I try to ask him if Brandon (my younger brother) could do something, like folding the clothes so I have time to write for a little bit and he gets angry and tells me that I just need to listen to him and not fight over chores. I wasn't fighting over chores, I just asked politely if I could write for a little, but whatever. I'd get up and do it then go to bed without getting a word down. I know he may not really be trying to make it so I can't write, but it feels like it. If I don't do something right when he asks he'll just stare at me until I get up to do it. Like last night, I was folding some clothes when he tells me to go brush my teeth and go to bed so I was finishing up my clothes and he stood at the foot of the stairs for the whole time and stared at me until I finally got up and saw him staring, then I asked him if he was watching me the whole time and he says, "That's not important, just go brush your teeth and go to bed."
I always feel awkward around him and when he tries to talk to me my heart leaps out of my chest. I don't want to live with him anymore and I wish my mom (who is doing better now) would hurry up and move down here so I can live with her. Holy crap I wrote a lot. Hopefully none of you get bored of it. I just needed to vent anyways so, yeah. If you made it down here than thanks for reading this giant wall of text that I have written.
Damn, my uncle is a dick. Always knew it though. Christians are the biggest hypocrites on the face of the planet. Besides, ask him about when he stole money out of my coin collection or when he stole mine and your grandpa's guns and took them to a pawn shop along with some of his coin collection.

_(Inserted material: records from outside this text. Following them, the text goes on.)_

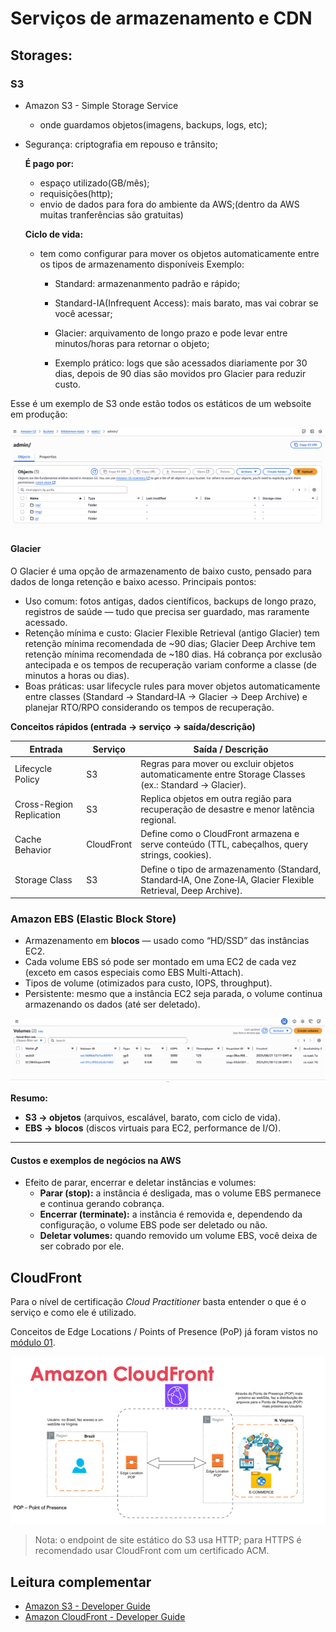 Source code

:# Serviços de armazenamento e CDN

## Storages:

### S3

- Amazon S3 - Simple Storage Service
  - onde guardamos objetos(imagens, backups, logs, etc);
- Segurança: criptografia em repouso e trânsito;

  **É pago por:**
  - espaço utilizado(GB/mês);
  - requisições(http);
  - envio de dados para fora do ambiente da AWS;(dentro da AWS muitas tranferências são gratuitas)
  

  **Ciclo de vida:**
  - tem como configurar para mover os objetos automaticamente entre os tipos de armazenamento disponíveis
    Exemplo:
    - Standard: armazenanmento padrão e rápido;
    - Standard-IA(Infrequent Access): mais barato, mas vai cobrar se você acessar;
    - Glacier: arquivamento de longo prazo e pode levar entre minutos/horas para retornar o objeto;
    
    - Exemplo prático: logs que são acessados diariamente por 30 dias, depois de 90 dias são movidos pro Glacier para reduzir custo.

Esse é um exemplo de S3 onde estão todos os estáticos de um websoite em produção:

![alt text](./images/bucketS3assets.png)

#### Glacier

O Glacier é uma opção de armazenamento de baixo custo, pensado para dados de longa retenção e baixo acesso. Principais pontos:

- Uso comum: fotos antigas, dados científicos, backups de longo prazo, registros de saúde — tudo que precisa ser guardado, mas raramente acessado.
- Retenção mínima e custo: Glacier Flexible Retrieval (antigo Glacier) tem retenção mínima recomendada de ~90 dias; Glacier Deep Archive tem retenção mínima recomendada de ~180 dias. Há cobrança por exclusão antecipada e os tempos de recuperação variam conforme a classe (de minutos a horas ou dias).
- Boas práticas: usar lifecycle rules para mover objetos automaticamente entre classes (Standard → Standard‑IA → Glacier → Deep Archive) e planejar RTO/RPO considerando os tempos de recuperação.

**Conceitos rápidos (entrada → serviço → saída/descrição)**

| Entrada | Serviço | Saída / Descrição |
|---|---|---|
| Lifecycle Policy | S3 | Regras para mover ou excluir objetos automaticamente entre Storage Classes (ex.: Standard → Glacier). |
| Cross-Region Replication | S3 | Replica objetos em outra região para recuperação de desastre e menor latência regional. |
| Cache Behavior | CloudFront | Define como o CloudFront armazena e serve conteúdo (TTL, cabeçalhos, query strings, cookies). |
| Storage Class | S3 | Define o tipo de armazenamento (Standard, Standard‑IA, One Zone‑IA, Glacier Flexible Retrieval, Deep Archive). |

### Amazon EBS (Elastic Block Store)
- Armazenamento em **blocos** — usado como “HD/SSD” das instâncias EC2.
- Cada volume EBS só pode ser montado em uma EC2 de cada vez (exceto em casos especiais como EBS Multi-Attach).
- Tipos de volume (otimizados para custo, IOPS, throughput).
- Persistente: mesmo que a instância EC2 seja parada, o volume continua armazenando os dados (até ser deletado).


![alt text](./images/ebsVolumes.png)

**Resumo:**
- **S3 → objetos** (arquivos, escalável, barato, com ciclo de vida).
- **EBS → blocos** (discos virtuais para EC2, performance de I/O).

---
#### Custos e exemplos de negócios na AWS


- Efeito de parar, encerrar e deletar instâncias e volumes:  
  - **Parar (stop):** a instância é desligada, mas o volume EBS permanece e continua gerando cobrança.  
  - **Encerrar (terminate):** a instância é removida e, dependendo da configuração, o volume EBS pode ser deletado ou não.  
  - **Deletar volumes:** quando removido um volume EBS, você deixa de ser cobrado por ele.



## CloudFront

Para o nível de certificação *Cloud Practitioner* basta entender o que é o serviço e como ele é utilizado.

Conceitos de Edge Locations / Points of Presence (PoP) já foram vistos no [módulo 01](../Module01/module01.md#como-entender-a-estrutura-da-nuvem).

<p align="center">
	<img src="./images/diagramCloudfront.png" alt="Diagrama CloudFront e Edge Locations" />
</p>

> Nota: o endpoint de site estático do S3 usa HTTP; para HTTPS é recomendado usar CloudFront com um certificado ACM.

## Leitura complementar

- [Amazon S3 - Developer Guide](https://docs.aws.amazon.com/AmazonS3/latest/userguide/)
- [Amazon CloudFront - Developer Guide](https://docs.aws.amazon.com/AmazonCloudFront/latest/DeveloperGuide/)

Gold Viking coin dated 1112; worth about $90,000. He probably sold it for a few hundred.
Uncirculated Confederate $1 bills: Worth about $160.00 each. I had four and they were in tamper-proof glass cases.
Uncirculated 1930's $2 bills: I had 24, now I have none!
Next time he pisses you off throw that in his face and tell him he IS the true definition of a Christian then tell him "Gods are fragile beings, they can be snuffed out with science or a dose of common-sense."
Don't beat yourself up about the grades, you have a lot on your plate, just try to get them up as best you can. If you could really dive into studying and join some free clubs it could help.
Talk to your school counselor as often as possible. You should explain your situation to them. They can help you with financial aid and college applications. Focusing on the future might help you through this tough time.
It sounds like your step dad is at least trying, hopefully you feel safe with him.
I don't even like writing anything on the internet for the fear that he will read it. I am super paranoid about that and have to look over my shoulder when on Facebook or anything even when he is not home. I am planning to look for jobs because I just turned 16 on the 16th and I will not be able to get into clubs if I work. I want to do Baseball, but I do not know how my work and Baseball will work out together.